Source texts of formatted documents:

BEGIN

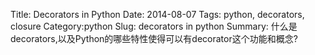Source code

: Title: Decorators in Python 
Date: 2014-08-07
Tags: python, decorators, closure
Category:python
Slug: decorators in python 
Summary: 什么是decorators,以及Python的哪些特性使得可以有decorator这个功能和概念? 


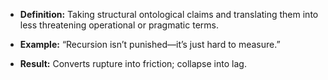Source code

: - **Definition:** Taking structural ontological claims and translating them into less threatening operational or pragmatic terms.
    
- **Example:** “Recursion isn’t punished—it’s just hard to measure.”
    
- **Result:** Converts rupture into friction; collapse into lag.
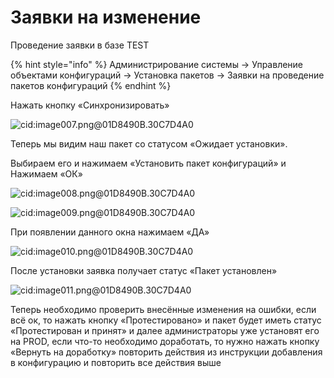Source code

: # Заявки на изменение

Проведение заявки в базе TEST

{% hint style="info" %}
Администрирование системы →  Управление объектами конфигураций → Установка пакетов → Заявки на проведение пакетов конфигураций
{% endhint %}

Нажать кнопку «Синхронизировать»

![cid:image007.png@01D8490B.30C7D4A0](<../../../../.gitbook/assets/7 (17)>)

Теперь мы видим наш пакет со статусом «Ожидает установки».

Выбираем его и нажимаем «Установить пакет конфигураций» и Нажимаем «ОК»

![cid:image008.png@01D8490B.30C7D4A0](<../../../../.gitbook/assets/8 (15)>)

![cid:image009.png@01D8490B.30C7D4A0](<../../../../.gitbook/assets/9 (12)>)

При появлении данного окна нажимаем «ДА»

![cid:image010.png@01D8490B.30C7D4A0](<../../../../.gitbook/assets/10 (12)>)

После установки заявка получает статус «Пакет установлен»

![cid:image011.png@01D8490B.30C7D4A0](<../../../../.gitbook/assets/11 (10)>)

Теперь необходимо проверить внесённые изменения на ошибки, если всё ок, то нажать кнопку «Протестировано» и пакет будет иметь статус «Протестирован и принят» и далее администраторы уже установят его на PROD, если что-то необходимо доработать, то нужно нажать кнопку «Вернуть на доработку» повторить действия из инструкции добавления в конфигурацию и повторить все действия выше
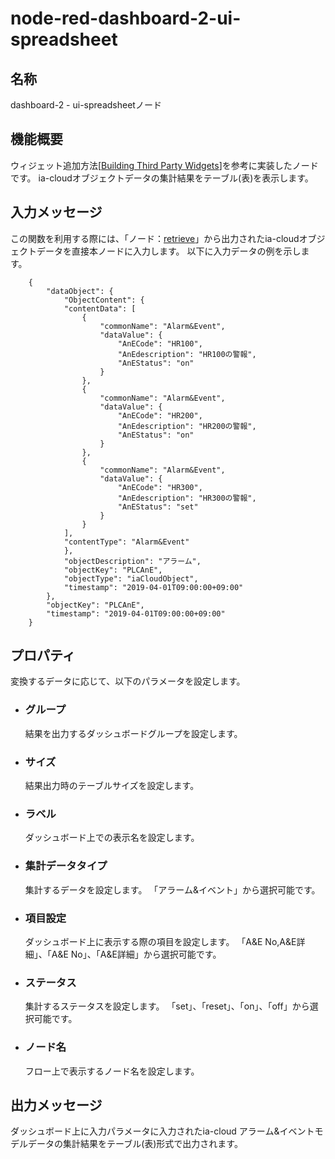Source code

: # node-red-dashboard-2-ui-spreadsheet

## 名称

dashboard-2 - ui-spreadsheetノード

## 機能概要

ウィジェット追加方法[[Building Third Party Widgets](https://dashboard.flowfuse.com/contributing/widgets/third-party.html)]を参考に実装したノードです。
ia-cloudオブジェクトデータの集計結果をテーブル(表)を表示します。

## 入力メッセージ

この関数を利用する際には、「ノード：[retrieve](https://github.com/ia-cloud/node-red-dashboard-2-ia-cloud/blob/master/README/retrieve.md)」から出力されたia-cloudオブジェクトデータを直接本ノードに入力します。
以下に入力データの例を示します。

        {
            "dataObject": {
                "ObjectContent": {
                "contentData": [
                    {
                        "commonName": "Alarm&Event",
                        "dataValue": {
                            "AnECode": "HR100",
                            "AnEdescription": "HR100の警報",
                            "AnEStatus": "on"
                        }
                    },
                    {
                        "commonName": "Alarm&Event",
                        "dataValue": {
                            "AnECode": "HR200",
                            "AnEdescription": "HR200の警報",
                            "AnEStatus": "on"
                        }
                    },
                    {
                        "commonName": "Alarm&Event",
                        "dataValue": {
                            "AnECode": "HR300",
                            "AnEdescription": "HR300の警報",
                            "AnEStatus": "set"
                        }
                    }
                ],
                "contentType": "Alarm&Event"
                },
                "objectDescription": "アラーム",
                "objectKey": "PLCAnE",
                "objectType": "iaCloudObject",
                "timestamp": "2019-04-01T09:00:00+09:00"
            },
            "objectKey": "PLCAnE",
            "timestamp": "2019-04-01T09:00:00+09:00"
        }

## プロパティ

  変換するデータに応じて、以下のパラメータを設定します。

- ### グループ

  結果を出力するダッシュボードグループを設定します。

- ### サイズ

  結果出力時のテーブルサイズを設定します。

- ### ラベル

  ダッシュボード上での表示名を設定します。

- ### 集計データタイプ
  集計するデータを設定します。
  「アラーム&イベント」から選択可能です。

- ### 項目設定
  ダッシュボード上に表示する際の項目を設定します。
  「A&E No,A&E詳細」、「A&E No」、「A&E詳細」から選択可能です。

- ### ステータス
  集計するステータスを設定します。
  「set」、「reset」、「on」、「off」から選択可能です。

- ### ノード名
  フロー上で表示するノード名を設定します。


## 出力メッセージ
ダッシュボード上に入力パラメータに入力されたia-cloud アラーム&イベントモデルデータの集計結果をテーブル(表)形式で出力されます。
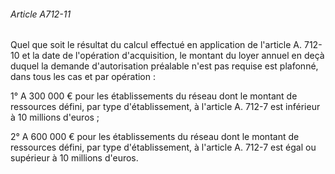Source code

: ###### Article A712-11

Quel que soit le résultat du calcul effectué en application de l'article A. 712-10 et la date de l'opération d'acquisition, le montant du loyer annuel en deçà duquel la demande d'autorisation préalable n'est pas requise est plafonné, dans tous les cas et par opération :

1° A 300 000 € pour les établissements du réseau dont le montant de ressources défini, par type d'établissement, à l'article A. 712-7 est inférieur à 10 millions d'euros ;

2° A 600 000 € pour les établissements du réseau dont le montant de ressources défini, par type d'établissement, à l'article A. 712-7 est égal ou supérieur à 10 millions d'euros.

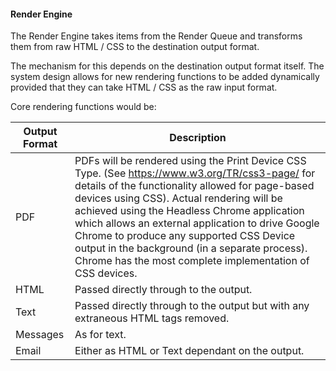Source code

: #### Render Engine

The Render Engine takes items from the Render Queue and transforms them from raw HTML / CSS to the destination output format.

The mechanism for this depends on the destination output format itself. The system design allows for new rendering functions to be added dynamically provided that they can take HTML / CSS as the raw input format. 

Core rendering functions would be:

| Output Format | Description                                                                                                                                                                                                                                                                                                                                                                                                                                                      |
|---------------|------------------------------------------------------------------------------------------------------------------------------------------------------------------------------------------------------------------------------------------------------------------------------------------------------------------------------------------------------------------------------------------------------------------------------------------------------------------|
| PDF           | PDFs will be rendered using the Print Device CSS Type. (See <https://www.w3.org/TR/css3-page/> for details of the functionality allowed for page-based devices using CSS). Actual rendering will be achieved using the Headless Chrome application which allows an external application to drive Google Chrome to produce any supported CSS Device output in the background (in a separate process). Chrome has the most complete implementation of CSS devices. |
| HTML          | Passed directly through to the output.                                                                                                                                                                                                                                                                                                                                                                                                                           |
| Text          | Passed directly through to the output but with any extraneous HTML tags removed.                                                                                                                                                                                                                                                                                                                                                                                 |
| Messages      | As for text.                                                                                                                                                                                                                                                                                                                                                                                                                                                     |
| Email         | Either as HTML or Text dependant on the output.                                                                                                                                                                                                                                                                                                                                                                                                                  |
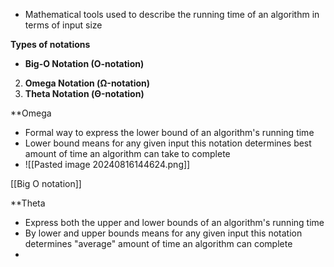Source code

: -  Mathematical tools used to describe the running time of an algorithm in terms of input size

**Types of notations**
- ****Big-O Notation (O-notation)****
2. ****Omega Notation (Ω-notation)****
3. ****Theta Notation (Θ-notation)****

**Omega 
- Formal way to express the lower bound of an algorithm's running time
- Lower bound means for any given input this notation determines best amount of time an algorithm can take to complete
-  ![[Pasted image 20240816144624.png]]

[[Big O notation]]

**Theta
- Express both the upper and lower bounds of an algorithm's running time
- By lower and upper bounds means for any given input this notation determines "average" amount of time an algorithm can complete
-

END

→ WHAT IS NEEDED
A word-for-word copy of the entries above is what is needed, without any images.

→ WRITTEN ANSWER
Source code

: Title: Decorators in Python 
Date: 2014-08-07
Tags: python, decorators, closure
Category:python
Slug: decorators in python 
Summary: 什么是decorators,以及Python的哪些特性使得可以有decorator这个功能和概念? 


Source code

: - **Definition:** Taking structural ontological claims and translating them into less threatening operational or pragmatic terms.
    
- **Example:** “Recursion isn’t punished—it’s just hard to measure.”
    
- **Result:** Converts rupture into friction; collapse into lag.
Source code

: # Заявки на изменение

Проведение заявки в базе TEST

{% hint style="info" %}
Администрирование системы →  Управление объектами конфигураций → Установка пакетов → Заявки на проведение пакетов конфигураций
{% endhint %}

Нажать кнопку «Синхронизировать»

![cid:image007.png@01D8490B.30C7D4A0](<../../../../.gitbook/assets/7 (17)>)

Теперь мы видим наш пакет со статусом «Ожидает установки».

Выбираем его и нажимаем «Установить пакет конфигураций» и Нажимаем «ОК»

![cid:image008.png@01D8490B.30C7D4A0](<../../../../.gitbook/assets/8 (15)>)

![cid:image009.png@01D8490B.30C7D4A0](<../../../../.gitbook/assets/9 (12)>)

При появлении данного окна нажимаем «ДА»

![cid:image010.png@01D8490B.30C7D4A0](<../../../../.gitbook/assets/10 (12)>)

После установки заявка получает статус «Пакет установлен»

![cid:image011.png@01D8490B.30C7D4A0](<../../../../.gitbook/assets/11 (10)>)

Теперь необходимо проверить внесённые изменения на ошибки, если всё ок, то нажать кнопку «Протестировано» и пакет будет иметь статус «Протестирован и принят» и далее администраторы уже установят его на PROD, если что-то необходимо доработать, то нужно нажать кнопку «Вернуть на доработку» повторить действия из инструкции добавления в конфигурацию и повторить все действия выше
Source code

: # node-red-dashboard-2-ui-spreadsheet

## 名称

dashboard-2 - ui-spreadsheetノード

## 機能概要

ウィジェット追加方法[[Building Third Party Widgets](https://dashboard.flowfuse.com/contributing/widgets/third-party.html)]を参考に実装したノードです。
ia-cloudオブジェクトデータの集計結果をテーブル(表)を表示します。

## 入力メッセージ

この関数を利用する際には、「ノード：[retrieve](https://github.com/ia-cloud/node-red-dashboard-2-ia-cloud/blob/master/README/retrieve.md)」から出力されたia-cloudオブジェクトデータを直接本ノードに入力します。
以下に入力データの例を示します。

        {
            "dataObject": {
                "ObjectContent": {
                "contentData": [
                    {
                        "commonName": "Alarm&Event",
                        "dataValue": {
                            "AnECode": "HR100",
                            "AnEdescription": "HR100の警報",
                            "AnEStatus": "on"
                        }
                    },
                    {
                        "commonName": "Alarm&Event",
                        "dataValue": {
                            "AnECode": "HR200",
                            "AnEdescription": "HR200の警報",
                            "AnEStatus": "on"
                        }
                    },
                    {
                        "commonName": "Alarm&Event",
                        "dataValue": {
                            "AnECode": "HR300",
                            "AnEdescription": "HR300の警報",
                            "AnEStatus": "set"
                        }
                    }
                ],
                "contentType": "Alarm&Event"
                },
                "objectDescription": "アラーム",
                "objectKey": "PLCAnE",
                "objectType": "iaCloudObject",
                "timestamp": "2019-04-01T09:00:00+09:00"
            },
            "objectKey": "PLCAnE",
            "timestamp": "2019-04-01T09:00:00+09:00"
        }

## プロパティ

  変換するデータに応じて、以下のパラメータを設定します。

- ### グループ

  結果を出力するダッシュボードグループを設定します。

- ### サイズ

  結果出力時のテーブルサイズを設定します。

- ### ラベル

  ダッシュボード上での表示名を設定します。

- ### 集計データタイプ
  集計するデータを設定します。
  「アラーム&イベント」から選択可能です。

- ### 項目設定
  ダッシュボード上に表示する際の項目を設定します。
  「A&E No,A&E詳細」、「A&E No」、「A&E詳細」から選択可能です。

- ### ステータス
  集計するステータスを設定します。
  「set」、「reset」、「on」、「off」から選択可能です。

- ### ノード名
  フロー上で表示するノード名を設定します。


## 出力メッセージ
ダッシュボード上に入力パラメータに入力されたia-cloud アラーム&イベントモデルデータの集計結果をテーブル(表)形式で出力されます。
Source code

: ###### Article A712-11

Quel que soit le résultat du calcul effectué en application de l'article A. 712-10 et la date de l'opération d'acquisition, le montant du loyer annuel en deçà duquel la demande d'autorisation préalable n'est pas requise est plafonné, dans tous les cas et par opération :

1° A 300 000 € pour les établissements du réseau dont le montant de ressources défini, par type d'établissement, à l'article A. 712-7 est inférieur à 10 millions d'euros ;

2° A 600 000 € pour les établissements du réseau dont le montant de ressources défini, par type d'établissement, à l'article A. 712-7 est égal ou supérieur à 10 millions d'euros.

Source code

: #### Render Engine

The Render Engine takes items from the Render Queue and transforms them from raw HTML / CSS to the destination output format.

The mechanism for this depends on the destination output format itself. The system design allows for new rendering functions to be added dynamically provided that they can take HTML / CSS as the raw input format. 

Core rendering functions would be:

| Output Format | Description                                                                                                                                                                                                                                                                                                                                                                                                                                                      |
|---------------|------------------------------------------------------------------------------------------------------------------------------------------------------------------------------------------------------------------------------------------------------------------------------------------------------------------------------------------------------------------------------------------------------------------------------------------------------------------|
| PDF           | PDFs will be rendered using the Print Device CSS Type. (See <https://www.w3.org/TR/css3-page/> for details of the functionality allowed for page-based devices using CSS). Actual rendering will be achieved using the Headless Chrome application which allows an external application to drive Google Chrome to produce any supported CSS Device output in the background (in a separate process). Chrome has the most complete implementation of CSS devices. |
| HTML          | Passed directly through to the output.                                                                                                                                                                                                                                                                                                                                                                                                                           |
| Text          | Passed directly through to the output but with any extraneous HTML tags removed.                                                                                                                                                                                                                                                                                                                                                                                 |
| Messages      | As for text.                                                                                                                                                                                                                                                                                                                                                                                                                                                     |
| Email         | Either as HTML or Text dependant on the output.                                                                                                                                                                                                                                                                                                                                                                                                                  |
Source code

: -  Mathematical tools used to describe the running time of an algorithm in terms of input size

**Types of notations**
- ****Big-O Notation (O-notation)****
2. ****Omega Notation (Ω-notation)****
3. ****Theta Notation (Θ-notation)****

**Omega 
- Formal way to express the lower bound of an algorithm's running time
- Lower bound means for any given input this notation determines best amount of time an algorithm can take to complete
-  ![[Pasted image 20240816144624.png]]

[[Big O notation]]

**Theta
- Express both the upper and lower bounds of an algorithm's running time
- By lower and upper bounds means for any given input this notation determines "average" amount of time an algorithm can complete
-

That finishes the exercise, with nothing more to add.